According to government figures, in 2019 alone a total of 153,158 road fatalities injuries (both serious and slight) were reported to the police, although this number is likely to be far higher due to the injuries which go unreported.

To provide a better indication of the vulnerability of certain road users (VRUs), 17,789 of those killed or seriously injured in 2019 were pedestrians, motorcyclists or cycle pedalists, compared to 12,623 car occupants, despite the fact that 80 per cent of all journeys are made by car.

In July 2020, the Department for Transport launched its must-anticipated review of the Highway Code. Of the proposed changes, one of the most significant is the introduction of a 'hierarchy of road users', which will mean those who do the greatest harm will bear the greatest responsibility to reduce the danger they pose to others.

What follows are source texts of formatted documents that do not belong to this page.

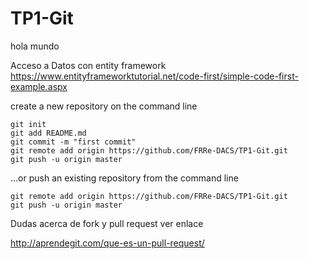 # TP1-Git
hola mundo

Acceso a Datos con entity framework
https://www.entityframeworktutorial.net/code-first/simple-code-first-example.aspx

create a new repository on the command line

```console
git init
git add README.md
git commit -m "first commit"
git remote add origin https://github.com/FRRe-DACS/TP1-Git.git
git push -u origin master
```
…or push an existing repository from the command line

```console
git remote add origin https://github.com/FRRe-DACS/TP1-Git.git
git push -u origin master
```
Dudas acerca de fork y pull request ver enlace

http://aprendegit.com/que-es-un-pull-request/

At the top of the hierarchy would be VRUs, such as pedestrians, cyclists, horse riders and motorcyclists. Lower down the hierarchy would typically be those with the protection afforded from the use of a motor vehicle.

In principle, the hierarchy is a welcome means of attempting to reduce the harm caused to VRUs. However, the proposal may not produce any significant or desired effect without the corresponding introduction of a system of presumed liability.

Under a system of presumed liability, in the event of a collision with a VRU, the burden of proof would rest with those lower down on the hierarchy, unless it can be proven that the VRU was at fault. This means that more powerful road users will need to provide evidence to show why the accident did not result from any irresponsible or negligent behaviour on their part. As things stand, it is the VRU who would have to show why the motorist was at fault in a civil claim. For the VRU, who is more likely to sustain serious injury following a collision, this process can be time consuming, costly and distressing.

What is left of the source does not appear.